ACTIVITY: Your task is to copy the records that follow exactly, minus any images.

INPUT RECORDS:
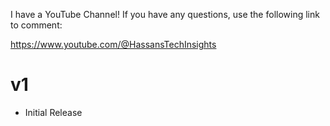 I have a YouTube Channel! If you have any questions, use the following link to comment:

https://www.youtube.com/@HassansTechInsights

# v1
- Initial Release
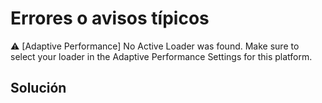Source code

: # Errores o avisos típicos

:warning: [Adaptive Performance] No Active Loader was found. Make sure to select your loader in the Adaptive Performance Settings for this platform.

## Solución
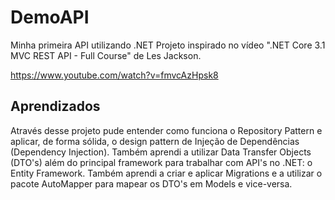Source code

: # DemoAPI
Minha primeira API utilizando .NET
Projeto inspirado no vídeo ".NET Core 3.1 MVC REST API - Full Course" de Les Jackson.

https://www.youtube.com/watch?v=fmvcAzHpsk8

## Aprendizados
Através desse projeto pude entender como funciona o Repository Pattern e aplicar, de forma sólida, o design pattern de Injeção de Dependências (Dependency Injection). Também aprendi a utilizar Data Transfer Objects (DTO's) além do principal framework para trabalhar com API's no .NET: o Entity Framework. Também aprendi a criar e aplicar Migrations e a utilizar o pacote AutoMapper para mapear os DTO's em Models e vice-versa.
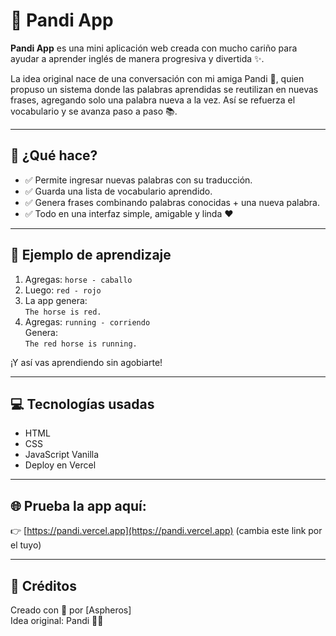 # 🐼 Pandi App

**Pandi App** es una mini aplicación web creada con mucho cariño para ayudar a aprender inglés de manera progresiva y divertida ✨.

La idea original nace de una conversación con mi amiga Pandi 🥰, quien propuso un sistema donde las palabras aprendidas se reutilizan en nuevas frases, agregando solo una palabra nueva a la vez. Así se refuerza el vocabulario y se avanza paso a paso 📚.

---

## 🌟 ¿Qué hace?

- ✅ Permite ingresar nuevas palabras con su traducción.
- ✅ Guarda una lista de vocabulario aprendido.
- ✅ Genera frases combinando palabras conocidas + una nueva palabra.
- ✅ Todo en una interfaz simple, amigable y linda ❤️

---

## 🧠 Ejemplo de aprendizaje

1. Agregas: `horse - caballo`
2. Luego: `red - rojo`
3. La app genera:  
   `The horse is red.`  
4. Agregas: `running - corriendo`  
   Genera:  
   `The red horse is running.`

¡Y así vas aprendiendo sin agobiarte!

---

## 💻 Tecnologías usadas

- HTML
- CSS
- JavaScript Vanilla
- Deploy en Vercel

---

## 🌐 Prueba la app aquí:

👉 [https://pandi.vercel.app](https://pandi.vercel.app) (cambia este link por el tuyo)

---

## 💬 Créditos

Creado con 💖 por [Aspheros]  
Idea original: Pandi 🐼✨
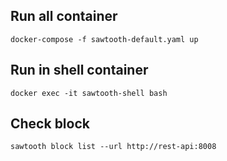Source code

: ## Run all container
`
docker-compose -f sawtooth-default.yaml up
`
## Run in shell container
`
docker exec -it sawtooth-shell bash
`
## Check block
`
sawtooth block list --url http://rest-api:8008
`
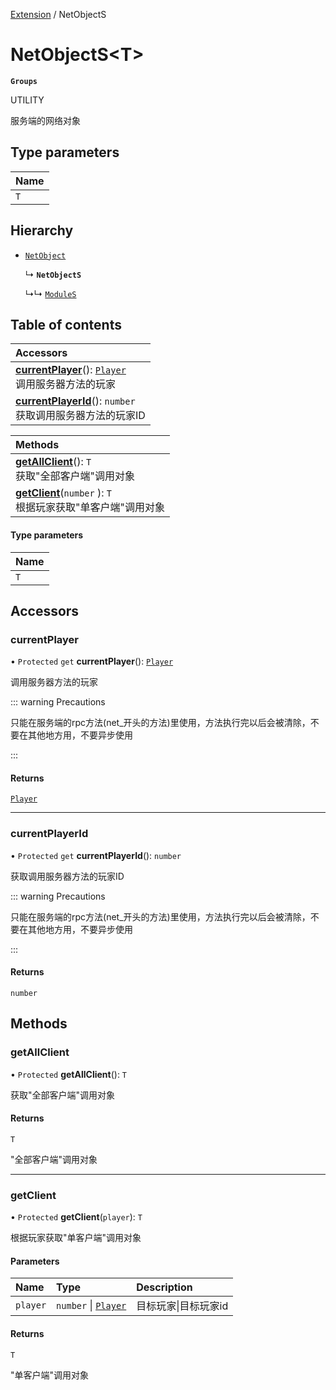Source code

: [Extension](../modules/Extension.Extension.md) / NetObjectS

# NetObjectS<T\> <Badge type="tip" text="Class" /> <Score text="NetObjectS<T\>" />

**`Groups`**

UTILITY

服务端的网络对象

## Type parameters

| Name |
| :------ |
| `T` |

## Hierarchy

- [`NetObject`](Extension.NetObject.md)

  ↳ **`NetObjectS`**

  ↳↳ [`ModuleS`](Extension.ModuleS.md)

## Table of contents

| Accessors |
| :-----|
| **[currentPlayer](Extension.NetObjectS.md#currentplayer)**(): [`Player`](Gameplay.Player.md) <br> 调用服务器方法的玩家|
| **[currentPlayerId](Extension.NetObjectS.md#currentplayerid)**(): `number` <br> 获取调用服务器方法的玩家ID|

| Methods |
| :-----|
| **[getAllClient](Extension.NetObjectS.md#getallclient)**(): `T` <br> 获取"全部客户端"调用对象|
| **[getClient](Extension.NetObjectS.md#getclient)**(`number` \): `T` <br> 根据玩家获取"单客户端"调用对象|

#### Type parameters

| Name |
| :------ |
| `T` |

## Accessors

### currentPlayer <Score text="currentPlayer" /> 

• `Protected` `get` **currentPlayer**(): [`Player`](Gameplay.Player.md) <Badge type="tip" text="other" />

调用服务器方法的玩家

::: warning Precautions

只能在服务端的rpc方法(net_开头的方法)里使用，方法执行完以后会被清除，不要在其他地方用，不要异步使用

:::


#### Returns

[`Player`](Gameplay.Player.md)

___

### currentPlayerId <Score text="currentPlayerId" /> 

• `Protected` `get` **currentPlayerId**(): `number` <Badge type="tip" text="other" />

获取调用服务器方法的玩家ID

::: warning Precautions

只能在服务端的rpc方法(net_开头的方法)里使用，方法执行完以后会被清除，不要在其他地方用，不要异步使用

:::


#### Returns

`number`

## Methods

### getAllClient <Score text="getAllClient" /> 

• `Protected` **getAllClient**(): `T` <Badge type="tip" text="other" />

获取"全部客户端"调用对象


#### Returns

`T`

"全部客户端"调用对象

___

### getClient <Score text="getClient" /> 

• `Protected` **getClient**(`player`): `T` <Badge type="tip" text="other" />

根据玩家获取"单客户端"调用对象


#### Parameters

| Name | Type | Description |
| :------ | :------ | :------ |
| `player` | `number` \| [`Player`](Gameplay.Player.md) |  目标玩家\|目标玩家id |

#### Returns

`T`

"单客户端"调用对象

RESPONSE TO THIS TASK:
 I have a YouTube Channel! If you have any questions, use the following link to comment:

https://www.youtube.com/@HassansTechInsights

# v1
- Initial Release
Source code

: # Errores o avisos típicos

:warning: [Adaptive Performance] No Active Loader was found. Make sure to select your loader in the Adaptive Performance Settings for this platform.

## Solución
Source code

: # DemoAPI
Minha primeira API utilizando .NET
Projeto inspirado no vídeo ".NET Core 3.1 MVC REST API - Full Course" de Les Jackson.

https://www.youtube.com/watch?v=fmvcAzHpsk8

## Aprendizados
Através desse projeto pude entender como funciona o Repository Pattern e aplicar, de forma sólida, o design pattern de Injeção de Dependências (Dependency Injection). Também aprendi a utilizar Data Transfer Objects (DTO's) além do principal framework para trabalhar com API's no .NET: o Entity Framework. Também aprendi a criar e aplicar Migrations e a utilizar o pacote AutoMapper para mapear os DTO's em Models e vice-versa.
 # 🐼 Pandi App

**Pandi App** es una mini aplicación web creada con mucho cariño para ayudar a aprender inglés de manera progresiva y divertida ✨.

La idea original nace de una conversación con mi amiga Pandi 🥰, quien propuso un sistema donde las palabras aprendidas se reutilizan en nuevas frases, agregando solo una palabra nueva a la vez. Así se refuerza el vocabulario y se avanza paso a paso 📚.

---

## 🌟 ¿Qué hace?

- ✅ Permite ingresar nuevas palabras con su traducción.
- ✅ Guarda una lista de vocabulario aprendido.
- ✅ Genera frases combinando palabras conocidas + una nueva palabra.
- ✅ Todo en una interfaz simple, amigable y linda ❤️

---

## 🧠 Ejemplo de aprendizaje

1. Agregas: `horse - caballo`
2. Luego: `red - rojo`
3. La app genera:  
   `The horse is red.`  
4. Agregas: `running - corriendo`  
   Genera:  
   `The red horse is running.`

¡Y así vas aprendiendo sin agobiarte!

---

## 💻 Tecnologías usadas

- HTML
- CSS
- JavaScript Vanilla
- Deploy en Vercel

---

## 🌐 Prueba la app aquí:

👉 [https://pandi.vercel.app](https://pandi.vercel.app) (cambia este link por el tuyo)

---

## 💬 Créditos

Creado con 💖 por [Aspheros]  
Idea original: Pandi 🐼✨
Source code

: ## Run all container
`
docker-compose -f sawtooth-default.yaml up
`
## Run in shell container
`
docker exec -it sawtooth-shell bash
`
## Check block
`
sawtooth block list --url http://rest-api:8008
`
Source code

: [Extension](../modules/Extension.Extension.md) / NetObjectS

# NetObjectS<T\> <Badge type="tip" text="Class" /> <Score text="NetObjectS<T\>" />

**`Groups`**

UTILITY

服务端的网络对象

## Type parameters

| Name |
| :------ |
| `T` |

## Hierarchy

- [`NetObject`](Extension.NetObject.md)

  ↳ **`NetObjectS`**

  ↳↳ [`ModuleS`](Extension.ModuleS.md)

## Table of contents

| Accessors |
| :-----|
| **[currentPlayer](Extension.NetObjectS.md#currentplayer)**(): [`Player`](Gameplay.Player.md) <br> 调用服务器方法的玩家|
| **[currentPlayerId](Extension.NetObjectS.md#currentplayerid)**(): `number` <br> 获取调用服务器方法的玩家ID|

| Methods |
| :-----|
| **[getAllClient](Extension.NetObjectS.md#getallclient)**(): `T` <br> 获取"全部客户端"调用对象|
| **[getClient](Extension.NetObjectS.md#getclient)**(`number` \): `T` <br> 根据玩家获取"单客户端"调用对象|

#### Type parameters

| Name |
| :------ |
| `T` |

## Accessors

### currentPlayer <Score text="currentPlayer" /> 

• `Protected` `get` **currentPlayer**(): [`Player`](Gameplay.Player.md) <Badge type="tip" text="other" />

调用服务器方法的玩家

::: warning Precautions

只能在服务端的rpc方法(net_开头的方法)里使用，方法执行完以后会被清除，不要在其他地方用，不要异步使用

:::


#### Returns

[`Player`](Gameplay.Player.md)

___

### currentPlayerId <Score text="currentPlayerId" /> 

• `Protected` `get` **currentPlayerId**(): `number` <Badge type="tip" text="other" />

获取调用服务器方法的玩家ID

::: warning Precautions

只能在服务端的rpc方法(net_开头的方法)里使用，方法执行完以后会被清除，不要在其他地方用，不要异步使用

:::


#### Returns

`number`

## Methods

### getAllClient <Score text="getAllClient" /> 

• `Protected` **getAllClient**(): `T` <Badge type="tip" text="other" />

获取"全部客户端"调用对象


#### Returns

`T`

"全部客户端"调用对象

___

### getClient <Score text="getClient" /> 

• `Protected` **getClient**(`player`): `T` <Badge type="tip" text="other" />

根据玩家获取"单客户端"调用对象


#### Parameters

| Name | Type | Description |
| :------ | :------ | :------ |
| `player` | `number` \| [`Player`](Gameplay.Player.md) |  目标玩家\|目标玩家id |

#### Returns

`T`

"单客户端"调用对象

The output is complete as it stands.